Outsider in the White House reviews the various campaigns Bernie Sanders has been involved in, those he overwhelmingly, sometimes unexpectedly, won and those he dismally lost. Interestingly he uses his 1997 reelection campaign as something he is “currently” working, to which he returns again and again from excursions off into earlier campaigns. He obviously won the 1997 campaign but the details and outcome are used in the book to build a sort of advancing suspense, interspersed with the other campaigns. He certainly uses the form to lay out his political philosophy. The “White” is added to the title, for the book was originally published in 1997 and is updated to 2015 for his presidential run.
What stands out is that Bernie has been preaching the same pro-democracy point of view (real democracy, not the corporate-manipulated exercises that impersonate it) from day one. Candidate Clinton obviously tries to capture citizens attracted to Bernie by appropriating some of his rhetoric but her friendship with Henry Kissinger, vote to back the Bush/Cheney illegal invasion of Iraq and support for the Honduran coup create a high bar of suspicion that she is not likely to clear, not when you throw her corporate campaign contributors into the mix. And though it’s a long way back, there’s a telling double photo drifting around facebook that shows Hillary and Bernie in 1964, what they were doing – Hillary working for the election of Barry Goldwater and Bernie working for the civil rights movement in Chicago. People grow and change but Bernie has been consistent. He’s not playing to the base, he’s with, and always has been with, the base, the people. This is why Vermonters trust him.
Bernie offers up programs that would serve the general population rather than the usual 1% – single payer health care, debt-free college, public financing of elections (so that the public rather than the corporations and wealthy own the candidates), infrastructure repair, mass transit, minimum wage increase, environmental remediation, anti-corporate trade deals; He lists current wasteful priorities that could be curtailed or cut and those funds transferred to his (our) projects. Among them is ending new nuclear weapons development, which would make us safer and also fulfill obligations the U.S. has under the Non-Proliferation Treaty. This particular item is refreshing. Nuclear weapons could end our civilization in an afternoon through an accidental launch of warheads now kept on hair-trigger alert, an outrageous lauch-on-warning policy remaining from the insane cold war. Despite this serious threat the pundits peppering the candidates with questions in the debate go no where near this one, support for Chomsky’s notion that the so-called watchdog media are actually lapdogs in the service of power.

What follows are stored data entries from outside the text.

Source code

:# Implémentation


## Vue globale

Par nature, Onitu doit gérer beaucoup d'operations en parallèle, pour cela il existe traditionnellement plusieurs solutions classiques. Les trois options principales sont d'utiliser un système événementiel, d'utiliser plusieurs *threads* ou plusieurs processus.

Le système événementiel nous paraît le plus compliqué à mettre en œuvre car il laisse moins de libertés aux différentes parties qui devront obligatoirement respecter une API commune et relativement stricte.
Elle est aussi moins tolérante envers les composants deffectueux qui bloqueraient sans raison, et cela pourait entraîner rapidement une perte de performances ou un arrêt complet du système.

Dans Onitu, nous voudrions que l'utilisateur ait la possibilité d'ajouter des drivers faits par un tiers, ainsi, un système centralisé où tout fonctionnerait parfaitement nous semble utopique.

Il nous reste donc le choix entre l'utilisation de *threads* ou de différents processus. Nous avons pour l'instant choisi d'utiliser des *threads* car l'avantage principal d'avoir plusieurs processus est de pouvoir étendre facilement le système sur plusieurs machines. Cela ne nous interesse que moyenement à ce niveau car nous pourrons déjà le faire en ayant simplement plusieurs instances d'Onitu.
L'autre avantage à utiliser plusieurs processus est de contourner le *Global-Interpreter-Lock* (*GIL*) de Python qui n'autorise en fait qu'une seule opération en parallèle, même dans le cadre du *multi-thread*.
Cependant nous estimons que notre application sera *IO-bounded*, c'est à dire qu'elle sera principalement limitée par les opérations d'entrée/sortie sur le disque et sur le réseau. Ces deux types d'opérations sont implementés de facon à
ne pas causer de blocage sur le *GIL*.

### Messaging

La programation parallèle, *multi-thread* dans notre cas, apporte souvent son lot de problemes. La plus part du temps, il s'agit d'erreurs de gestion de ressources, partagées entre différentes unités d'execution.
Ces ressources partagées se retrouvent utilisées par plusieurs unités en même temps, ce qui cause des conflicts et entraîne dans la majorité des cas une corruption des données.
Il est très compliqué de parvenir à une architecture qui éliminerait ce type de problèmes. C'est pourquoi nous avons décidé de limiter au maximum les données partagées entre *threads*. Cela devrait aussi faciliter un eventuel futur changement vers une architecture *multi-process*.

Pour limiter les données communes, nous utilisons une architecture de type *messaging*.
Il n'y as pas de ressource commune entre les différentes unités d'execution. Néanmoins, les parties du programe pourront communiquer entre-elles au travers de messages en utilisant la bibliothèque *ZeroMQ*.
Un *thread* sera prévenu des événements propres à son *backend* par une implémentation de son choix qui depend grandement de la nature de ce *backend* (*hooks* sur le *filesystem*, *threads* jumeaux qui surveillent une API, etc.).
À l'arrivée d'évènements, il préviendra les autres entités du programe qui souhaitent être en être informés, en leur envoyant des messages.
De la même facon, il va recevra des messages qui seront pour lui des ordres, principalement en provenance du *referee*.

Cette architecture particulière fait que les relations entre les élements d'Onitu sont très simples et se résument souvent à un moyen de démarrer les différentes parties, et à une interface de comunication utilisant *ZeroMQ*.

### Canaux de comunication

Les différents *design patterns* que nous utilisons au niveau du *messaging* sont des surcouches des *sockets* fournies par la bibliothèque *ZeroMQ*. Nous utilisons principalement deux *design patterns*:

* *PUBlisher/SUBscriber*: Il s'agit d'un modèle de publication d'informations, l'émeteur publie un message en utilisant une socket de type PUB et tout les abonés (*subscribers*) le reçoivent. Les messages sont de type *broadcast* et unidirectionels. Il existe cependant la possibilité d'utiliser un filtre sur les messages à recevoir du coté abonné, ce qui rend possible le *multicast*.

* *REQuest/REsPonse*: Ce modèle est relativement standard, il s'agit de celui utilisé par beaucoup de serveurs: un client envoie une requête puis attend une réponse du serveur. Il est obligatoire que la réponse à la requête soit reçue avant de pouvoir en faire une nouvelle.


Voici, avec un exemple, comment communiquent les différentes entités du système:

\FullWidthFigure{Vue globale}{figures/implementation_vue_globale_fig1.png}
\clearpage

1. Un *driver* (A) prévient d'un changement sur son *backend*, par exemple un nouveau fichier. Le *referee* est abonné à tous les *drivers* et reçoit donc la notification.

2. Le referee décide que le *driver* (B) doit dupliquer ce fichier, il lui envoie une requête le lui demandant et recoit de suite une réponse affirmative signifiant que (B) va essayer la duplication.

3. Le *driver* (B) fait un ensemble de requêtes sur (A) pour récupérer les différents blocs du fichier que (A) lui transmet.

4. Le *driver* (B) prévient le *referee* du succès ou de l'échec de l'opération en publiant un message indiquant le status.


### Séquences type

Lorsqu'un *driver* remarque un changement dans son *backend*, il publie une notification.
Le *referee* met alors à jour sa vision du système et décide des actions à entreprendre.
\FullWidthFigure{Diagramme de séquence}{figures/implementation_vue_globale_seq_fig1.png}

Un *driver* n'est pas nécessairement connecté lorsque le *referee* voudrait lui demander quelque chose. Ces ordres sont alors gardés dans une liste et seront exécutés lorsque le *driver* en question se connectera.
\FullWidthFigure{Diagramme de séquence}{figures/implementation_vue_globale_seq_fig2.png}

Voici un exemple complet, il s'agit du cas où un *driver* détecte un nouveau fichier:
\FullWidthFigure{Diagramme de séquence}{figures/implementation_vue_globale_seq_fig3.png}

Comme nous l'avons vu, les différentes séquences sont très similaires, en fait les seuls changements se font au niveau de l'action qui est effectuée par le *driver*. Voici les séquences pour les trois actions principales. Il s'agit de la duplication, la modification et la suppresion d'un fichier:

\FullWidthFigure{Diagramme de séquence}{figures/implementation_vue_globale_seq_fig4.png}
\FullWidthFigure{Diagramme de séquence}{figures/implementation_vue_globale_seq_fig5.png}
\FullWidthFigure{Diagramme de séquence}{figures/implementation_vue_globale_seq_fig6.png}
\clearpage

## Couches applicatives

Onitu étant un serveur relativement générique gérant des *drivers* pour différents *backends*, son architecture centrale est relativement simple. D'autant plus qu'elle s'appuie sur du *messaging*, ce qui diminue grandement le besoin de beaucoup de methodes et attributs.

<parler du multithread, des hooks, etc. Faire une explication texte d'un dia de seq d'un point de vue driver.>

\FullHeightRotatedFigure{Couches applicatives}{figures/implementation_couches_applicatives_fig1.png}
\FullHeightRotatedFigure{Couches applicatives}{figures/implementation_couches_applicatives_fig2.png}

Many programs and policies have been put in place by corruption, that is, in exchange for campaign contributions congress and administration have channeled taxpayer monies into corporate hands. Hand-outs like the regulations that allow mining companies to extract resources from public (and private) land with little compensation to the owners nor the public. Subsidies for fossil fuel companies already awash in profits, and dangerous, uncompetitive nuclear energy which no insurance company will touch,
Past Sanders’ opponents have often relied on the time-tested smear, hurling the scary word communist or socialist, words the 1% have worked diligently over the years, quite successfully, to demonize. They’ve even made politicians nervous of the word Liberal. But a cheery exception: Sanders won by 70% in a Republican state, with a Republican opponent spending millions of dollars on the usual attack ads. Name-calling doesn’t work when the object of your smear has gained the trust of the electorate. We can hope that he might pull this off on a national level though of course the difficulty is not slight, the opposition’s tactics predictable and formidable in terms of resources and the electorate predisposed to manipulation – the 1% will not meekly relinquish its power, profits and privilege. It will fight tooth and saber the faintest wiff of curtailment, the meekest request for sharing. Its ownership of the major media give them a huge leg up. Yet, the stakes now are very high. This may be the last opportunity to begin the necessary protection and repairs to the life system on which we all depend. Half measures will not cut it.